I am a fan of looking for banded birds. In the past, I have described finding banded Tundra Swans, Snow Geese, and Red Knots and Piping Plovers. Today Jeanine and I went to the Island Beach SP Sedge Islands and found our first ever banded Royal Terns. On last week’s expedition to the same location, we only saw ~5 Royal Terns, but today the number was up to a whopping 71 Royals. So it appears that they are on the move, and you know it’s a good day when your count exceeds the eBird filter. Surprisingly, 13 of these Royal Terns were banded, with the vast majority being immature birds. A few representative photos of these birds are posted below.

Immature Royal Tern CKX posturing for one of the adult birds.

Another banded immature bird, CM1. The dark edges of their feathers generates a great pattern.
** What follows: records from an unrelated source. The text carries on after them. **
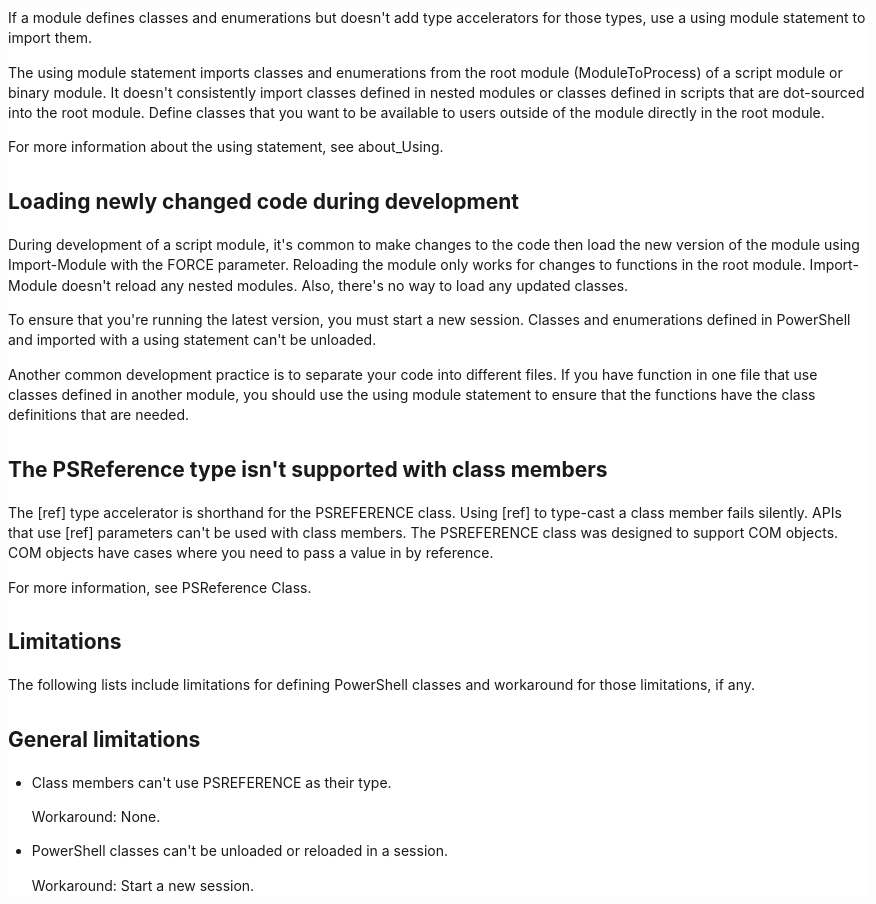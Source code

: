 If a module defines classes and enumerations but doesn't add type
accelerators for those types, use a using module statement to import them.

The using module statement imports classes and enumerations from the root
module (ModuleToProcess) of a script module or binary module. It doesn't
consistently import classes defined in nested modules or classes defined in
scripts that are dot-sourced into the root module. Define classes that you
want to be available to users outside of the module directly in the root
module.

For more information about the using statement, see about_Using.

## Loading newly changed code during development

During development of a script module, it's common to make changes to the
code then load the new version of the module using Import-Module with the
FORCE parameter. Reloading the module only works for changes to functions
in the root module. Import-Module doesn't reload any nested modules. Also,
there's no way to load any updated classes.

To ensure that you're running the latest version, you must start a new
session. Classes and enumerations defined in PowerShell and imported with a
using statement can't be unloaded.

Another common development practice is to separate your code into different
files. If you have function in one file that use classes defined in another
module, you should use the using module statement to ensure that the
functions have the class definitions that are needed.

## The PSReference type isn't supported with class members

The [ref] type accelerator is shorthand for the PSREFERENCE class. Using
[ref] to type-cast a class member fails silently. APIs that use [ref]
parameters can't be used with class members. The PSREFERENCE class was
designed to support COM objects. COM objects have cases where you need to
pass a value in by reference.

For more information, see PSReference Class.

## Limitations

The following lists include limitations for defining PowerShell classes and
workaround for those limitations, if any.

## General limitations

- Class members can't use PSREFERENCE as their type.

    Workaround: None.

- PowerShell classes can't be unloaded or reloaded in a session.

    Workaround: Start a new session.
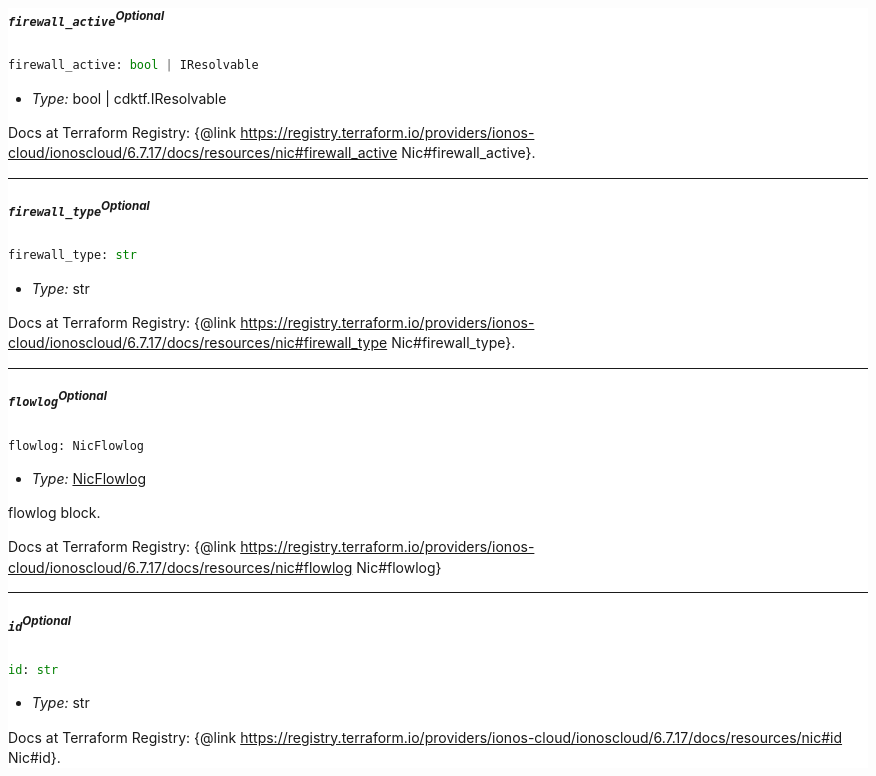 
##### `firewall_active`<sup>Optional</sup> <a name="firewall_active" id="@cdktf/provider-ionoscloud.nic.NicConfig.property.firewallActive"></a>

```python
firewall_active: bool | IResolvable
```

- *Type:* bool | cdktf.IResolvable

Docs at Terraform Registry: {@link https://registry.terraform.io/providers/ionos-cloud/ionoscloud/6.7.17/docs/resources/nic#firewall_active Nic#firewall_active}.

---

##### `firewall_type`<sup>Optional</sup> <a name="firewall_type" id="@cdktf/provider-ionoscloud.nic.NicConfig.property.firewallType"></a>

```python
firewall_type: str
```

- *Type:* str

Docs at Terraform Registry: {@link https://registry.terraform.io/providers/ionos-cloud/ionoscloud/6.7.17/docs/resources/nic#firewall_type Nic#firewall_type}.

---

##### `flowlog`<sup>Optional</sup> <a name="flowlog" id="@cdktf/provider-ionoscloud.nic.NicConfig.property.flowlog"></a>

```python
flowlog: NicFlowlog
```

- *Type:* <a href="#@cdktf/provider-ionoscloud.nic.NicFlowlog">NicFlowlog</a>

flowlog block.

Docs at Terraform Registry: {@link https://registry.terraform.io/providers/ionos-cloud/ionoscloud/6.7.17/docs/resources/nic#flowlog Nic#flowlog}

---

##### `id`<sup>Optional</sup> <a name="id" id="@cdktf/provider-ionoscloud.nic.NicConfig.property.id"></a>

```python
id: str
```

- *Type:* str

Docs at Terraform Registry: {@link https://registry.terraform.io/providers/ionos-cloud/ionoscloud/6.7.17/docs/resources/nic#id Nic#id}.
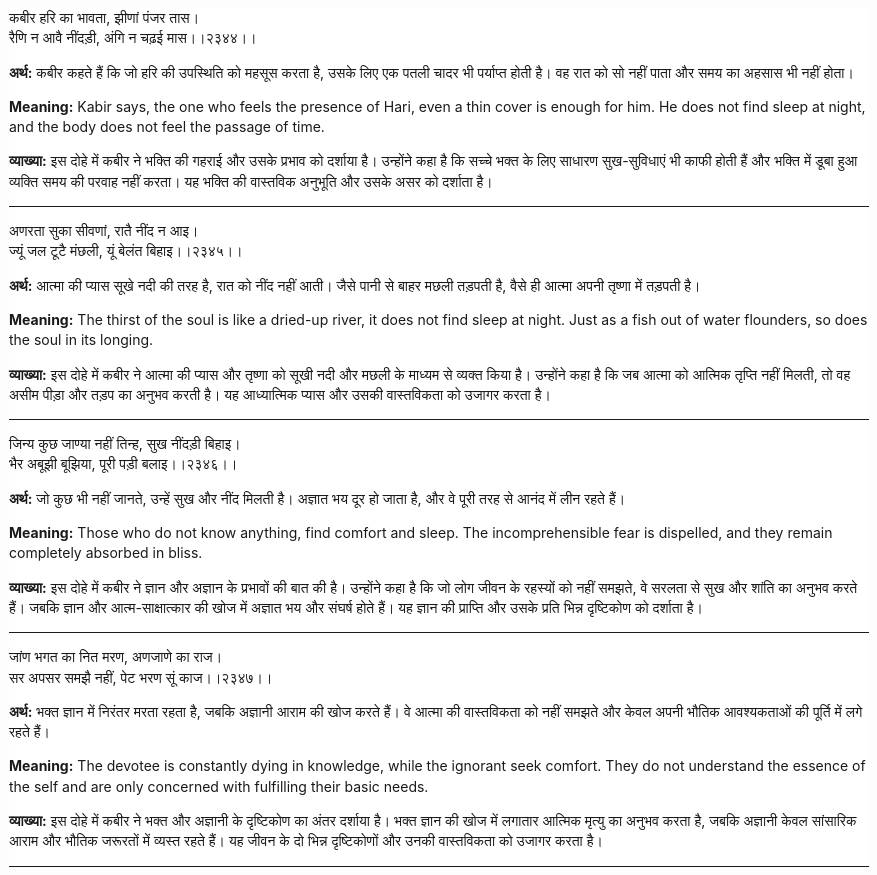 
कबीर हरि का भावता, झीणां पंजर तास।\
रैणि न आवै नींदड़ी, अंगि न चढ़ई मास।।२३४४।।

**अर्थ:** कबीर कहते हैं कि जो हरि की उपस्थिति को महसूस करता है, उसके लिए एक पतली चादर भी पर्याप्त होती है। वह रात को सो नहीं पाता और समय का अहसास भी नहीं होता।

**Meaning:** Kabir says, the one who feels the presence of Hari, even a thin cover is enough for him. He does not find sleep at night, and the body does not feel the passage of time.

**व्याख्या:** इस दोहे में कबीर ने भक्ति की गहराई और उसके प्रभाव को दर्शाया है। उन्होंने कहा है कि सच्चे भक्त के लिए साधारण सुख-सुविधाएं भी काफी होती हैं और भक्ति में डूबा हुआ व्यक्ति समय की परवाह नहीं करता। यह भक्ति की वास्तविक अनुभूति और उसके असर को दर्शाता है।

---

अणरता सुका सीवणां, रातै नींद न आइ।\
ज्‍यूं जल टूटै मंछली, यूं बेलंत बिहाइ।।२३४५।।

**अर्थ:** आत्मा की प्यास सूखे नदी की तरह है, रात को नींद नहीं आती। जैसे पानी से बाहर मछली तड़पती है, वैसे ही आत्मा अपनी तृष्णा में तड़पती है।

**Meaning:** The thirst of the soul is like a dried-up river, it does not find sleep at night. Just as a fish out of water flounders, so does the soul in its longing.

**व्याख्या:** इस दोहे में कबीर ने आत्मा की प्यास और तृष्णा को सूखी नदी और मछली के माध्यम से व्यक्त किया है। उन्होंने कहा है कि जब आत्मा को आत्मिक तृप्ति नहीं मिलती, तो वह असीम पीड़ा और तड़प का अनुभव करती है। यह आध्यात्मिक प्यास और उसकी वास्तविकता को उजागर करता है।

---

जिन्‍य कुछ जाण्‍या नहीं तिन्‍ह, सुख नींदड़ी बिहाइ।\
भैर अबूझी बूझिया, पूरी पड़ी बलाइ।।२३४६।।

**अर्थ:** जो कुछ भी नहीं जानते, उन्हें सुख और नींद मिलती है। अज्ञात भय दूर हो जाता है, और वे पूरी तरह से आनंद में लीन रहते हैं।

**Meaning:** Those who do not know anything, find comfort and sleep. The incomprehensible fear is dispelled, and they remain completely absorbed in bliss.

**व्याख्या:** इस दोहे में कबीर ने ज्ञान और अज्ञान के प्रभावों की बात की है। उन्होंने कहा है कि जो लोग जीवन के रहस्यों को नहीं समझते, वे सरलता से सुख और शांति का अनुभव करते हैं। जबकि ज्ञान और आत्म-साक्षात्कार की खोज में अज्ञात भय और संघर्ष होते हैं। यह ज्ञान की प्राप्ति और उसके प्रति भिन्न दृष्टिकोण को दर्शाता है।

---

जांण भगत का नित मरण, अणजाणे का राज।\
सर अपसर समझै नहीं, पेट भरण सूं काज।।२३४७।।

**अर्थ:** भक्त ज्ञान में निरंतर मरता रहता है, जबकि अज्ञानी आराम की खोज करते हैं। वे आत्मा की वास्तविकता को नहीं समझते और केवल अपनी भौतिक आवश्यकताओं की पूर्ति में लगे रहते हैं।

**Meaning:** The devotee is constantly dying in knowledge, while the ignorant seek comfort. They do not understand the essence of the self and are only concerned with fulfilling their basic needs.

**व्याख्या:** इस दोहे में कबीर ने भक्त और अज्ञानी के दृष्टिकोण का अंतर दर्शाया है। भक्त ज्ञान की खोज में लगातार आत्मिक मृत्यु का अनुभव करता है, जबकि अज्ञानी केवल सांसारिक आराम और भौतिक जरूरतों में व्यस्त रहते हैं। यह जीवन के दो भिन्न दृष्टिकोणों और उनकी वास्तविकता को उजागर करता है।

---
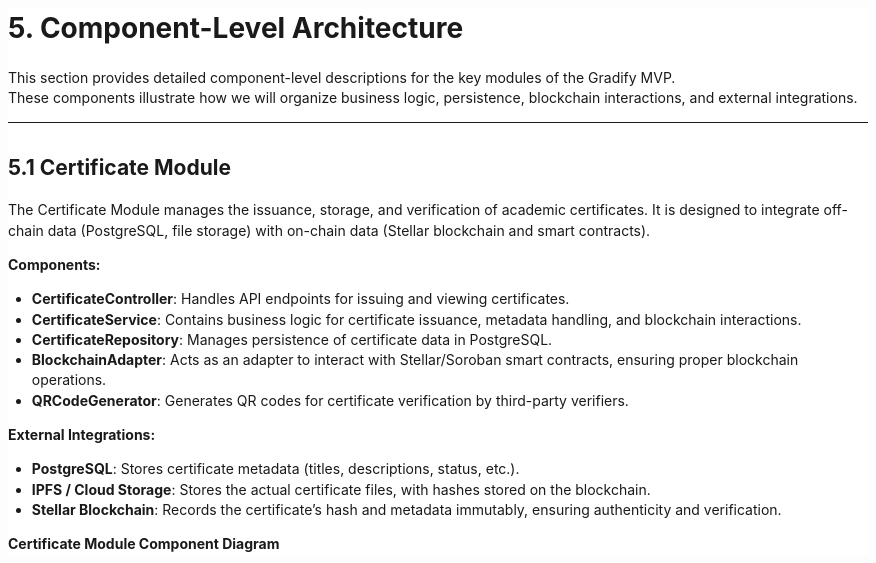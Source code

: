 
# 5. Component-Level Architecture

This section provides detailed component-level descriptions for the key modules of the Gradify MVP.  
These components illustrate how we will organize business logic, persistence, blockchain interactions, and external integrations.

---

## 5.1 Certificate Module

The Certificate Module manages the issuance, storage, and verification of academic certificates. It is designed to integrate off-chain data (PostgreSQL, file storage) with on-chain data (Stellar blockchain and smart contracts).

**Components:**

- **CertificateController**: Handles API endpoints for issuing and viewing certificates.
- **CertificateService**: Contains business logic for certificate issuance, metadata handling, and blockchain interactions.
- **CertificateRepository**: Manages persistence of certificate data in PostgreSQL.
- **BlockchainAdapter**: Acts as an adapter to interact with Stellar/Soroban smart contracts, ensuring proper blockchain operations.
- **QRCodeGenerator**: Generates QR codes for certificate verification by third-party verifiers.

**External Integrations:**

- **PostgreSQL**: Stores certificate metadata (titles, descriptions, status, etc.).
- **IPFS / Cloud Storage**: Stores the actual certificate files, with hashes stored on the blockchain.
- **Stellar Blockchain**: Records the certificate’s hash and metadata immutably, ensuring authenticity and verification.

**Certificate Module Component Diagram**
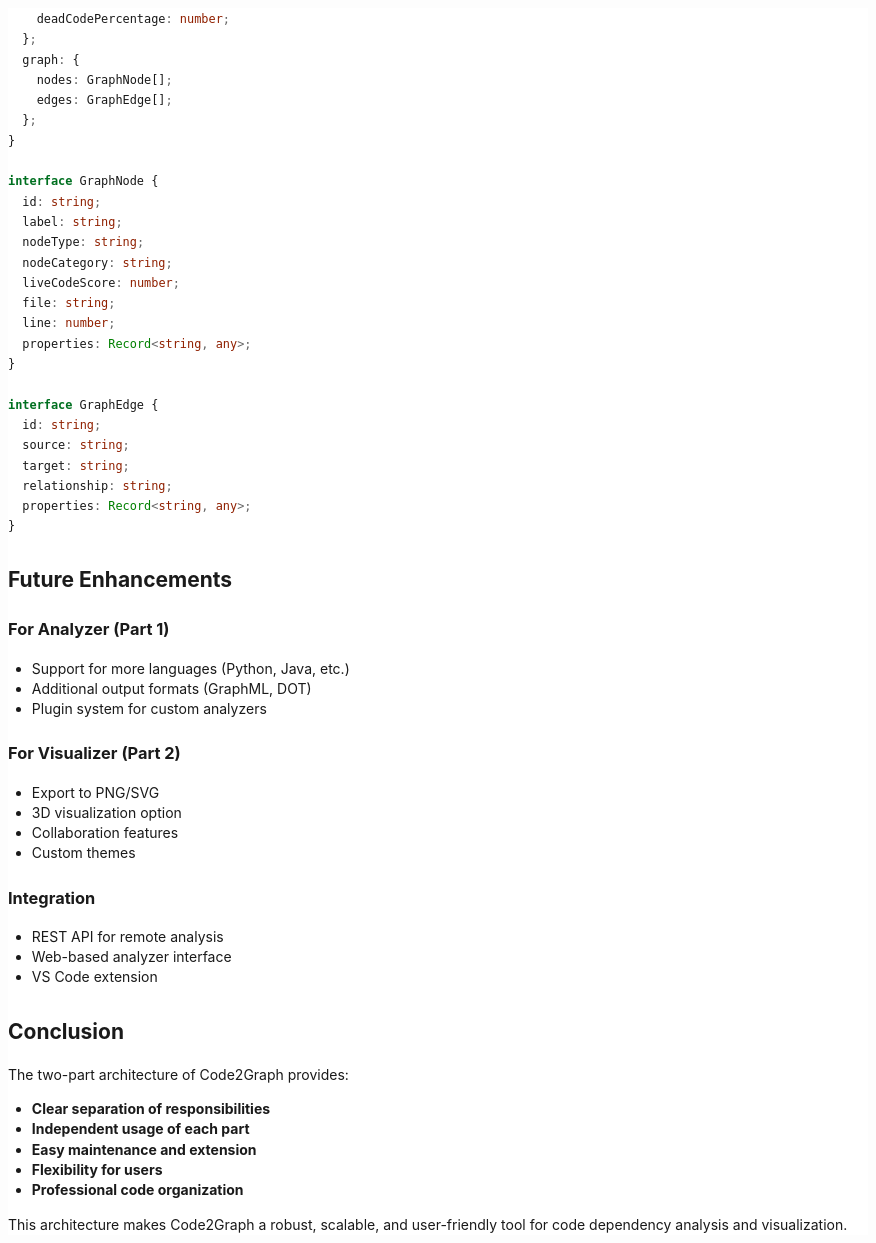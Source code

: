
 ```typescript
    deadCodePercentage: number;
  };
  graph: {
    nodes: GraphNode[];
    edges: GraphEdge[];
  };
}

interface GraphNode {
  id: string;
  label: string;
  nodeType: string;
  nodeCategory: string;
  liveCodeScore: number;
  file: string;
  line: number;
  properties: Record<string, any>;
}

interface GraphEdge {
  id: string;
  source: string;
  target: string;
  relationship: string;
  properties: Record<string, any>;
}
```

## Future Enhancements

### For Analyzer (Part 1)
- Support for more languages (Python, Java, etc.)
- Additional output formats (GraphML, DOT)
- Plugin system for custom analyzers

### For Visualizer (Part 2)
- Export to PNG/SVG
- 3D visualization option
- Collaboration features
- Custom themes

### Integration
- REST API for remote analysis
- Web-based analyzer interface
- VS Code extension

## Conclusion

The two-part architecture of Code2Graph provides:
- **Clear separation of responsibilities**
- **Independent usage of each part**
- **Easy maintenance and extension**
- **Flexibility for users**
- **Professional code organization**

This architecture makes Code2Graph a robust, scalable, and user-friendly tool for code dependency analysis and visualization.
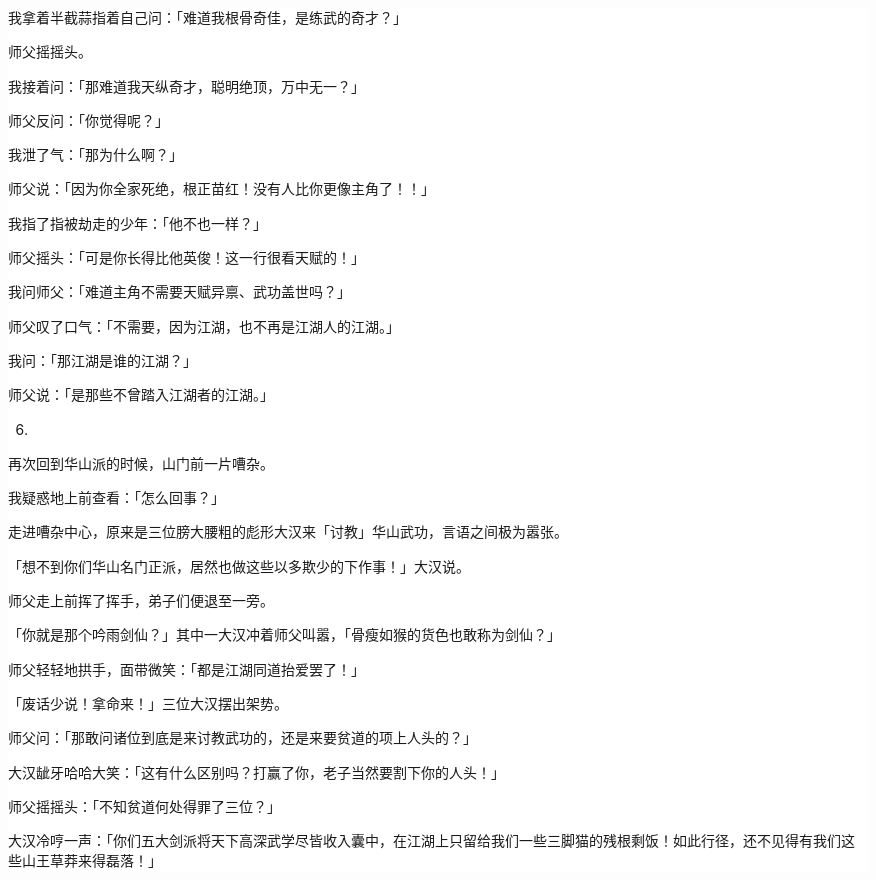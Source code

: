我拿着半截蒜指着自己问：「难道我根骨奇佳，是练武的奇才？」


师父摇摇头。


我接着问：「那难道我天纵奇才，聪明绝顶，万中无一？」


师父反问：「你觉得呢？」


我泄了气：「那为什么啊？」


师父说：「因为你全家死绝，根正苗红！没有人比你更像主角了！！」


我指了指被劫走的少年：「他不也一样？」


师父摇头：「可是你长得比他英俊！这一行很看天赋的！」


我问师父：「难道主角不需要天赋异禀、武功盖世吗？」


师父叹了口气：「不需要，因为江湖，也不再是江湖人的江湖。」


我问：「那江湖是谁的江湖？」


师父说：「是那些不曾踏入江湖者的江湖。」


6.


再次回到华山派的时候，山门前一片嘈杂。


我疑惑地上前查看：「怎么回事？」


走进嘈杂中心，原来是三位膀大腰粗的彪形大汉来「讨教」华山武功，言语之间极为嚣张。


「想不到你们华山名门正派，居然也做这些以多欺少的下作事！」大汉说。


师父走上前挥了挥手，弟子们便退至一旁。


「你就是那个吟雨剑仙？」其中一大汉冲着师父叫嚣，「骨瘦如猴的货色也敢称为剑仙？」


师父轻轻地拱手，面带微笑：「都是江湖同道抬爱罢了！」


「废话少说！拿命来！」三位大汉摆出架势。


师父问：「那敢问诸位到底是来讨教武功的，还是来要贫道的项上人头的？」


大汉龇牙哈哈大笑：「这有什么区别吗？打赢了你，老子当然要割下你的人头！」


师父摇摇头：「不知贫道何处得罪了三位？」


大汉冷哼一声：「你们五大剑派将天下高深武学尽皆收入囊中，在江湖上只留给我们一些三脚猫的残根剩饭！如此行径，还不见得有我们这些山王草莽来得磊落！」
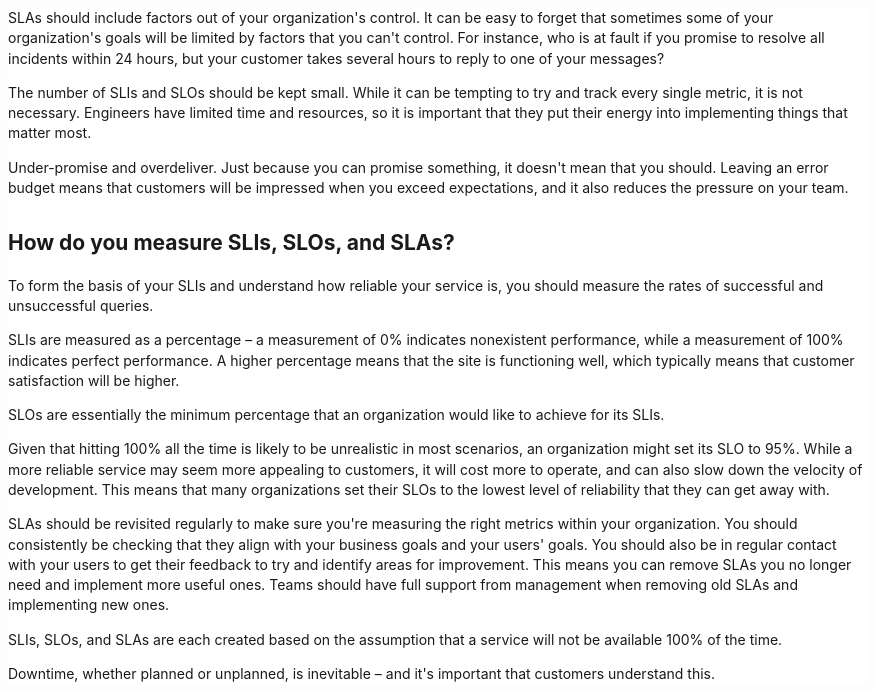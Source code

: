 SLAs should include factors out of your organization's control. It can be easy to forget that sometimes some of your organization's goals will be limited by factors that you can't control. For instance, who is at fault if you promise to resolve all incidents within 24 hours, but your customer takes several hours to reply to one of your messages?

The number of SLIs and SLOs should be kept small. While it can be tempting to try and track every single metric, it is not necessary. Engineers have limited time and resources, so it is important that they put their energy into implementing things that matter most.

Under-promise and overdeliver. Just because you can promise something, it doesn't mean that you should. Leaving an error budget means that customers will be impressed when you exceed expectations, and it also reduces the pressure on your team.

## How do you measure SLIs, SLOs, and SLAs?

To form the basis of your SLIs and understand how reliable your service is, you should measure the rates of successful and unsuccessful queries.

SLIs are measured as a percentage – a measurement of 0% indicates nonexistent performance, while a measurement of 100% indicates perfect performance. A higher percentage means that the site is functioning well, which typically means that customer satisfaction will be higher.

SLOs are essentially the minimum percentage that an organization would like to achieve for its SLIs.

Given that hitting 100% all the time is likely to be unrealistic in most scenarios, an organization might set its SLO to 95%. While a more reliable service may seem more appealing to customers, it will cost more to operate, and can also slow down the velocity of development. This means that many organizations set their SLOs to the lowest level of reliability that they can get away with.

SLAs should be revisited regularly to make sure you're measuring the right metrics within your organization. You should consistently be checking that they align with your business goals and your users' goals. You should also be in regular contact with your users to get their feedback to try and identify areas for improvement. This means you can remove SLAs you no longer need and implement more useful ones. Teams should have full support from management when removing old SLAs and implementing new ones.

SLIs, SLOs, and SLAs are each created based on the assumption that a service will not be available 100% of the time.

Downtime, whether planned or unplanned, is inevitable – and it's important that customers understand this.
Here is immature bird J95 who was repeatedly posturing for the nearby banded adult, EYY. Our first Caspian Tern of the Sedges season is on the right as a nice comparison, with its redder bill and complete black cap contrasting nicely with the Royal Terns.

Here is banded immature J95 begging from banded adult EYY.

To the best of my knowledge, Royal Terns currently do not nest in New Jersey, so where are these birds coming from? I can’t recall the source, but my impression is that the closest breeding location for Royal Terns is ~100 miles away, near Ocean City MD, and that after breeding they disperse northward, which is when we see them here in NJ. The great thing about reporting these birds today is that we should be getting information from the banders that would confirm the source of our Royal Terns. I am very much looking forward to receiving that information and passing it along here when it arrives.

This is what you get after you report a banded bird.

UPDATE: As you can see from the image above, the results have arrived. Not too surprisingly based on the identical band colors, all the birds originated from the same location, having been banded on the south island of the Hampton Roads Bridge-Tunnel in Hampton, VA. Hampton is on the southern tip of Chesapeake Bay, 225 miles south from where we located them. For this project, a group of 20+ researchers from Virginia Tech along with volunteers banded more than 2,500 Royal Tern chicks on July 7.  All except one of our re-sighted Royal Terns were hatched and banded this past July, with one adult having been banded in 2016 (also in Hampton VA). So the results confirm our suspicion about ‘our’ Royal Terns in NJ dispersing from the Chesapeake Bay region.

The banded Royal Terns have continued to show up well into August, during which we re-located five different terns that we reported on Aug. 6, and we also found seven new banded terns.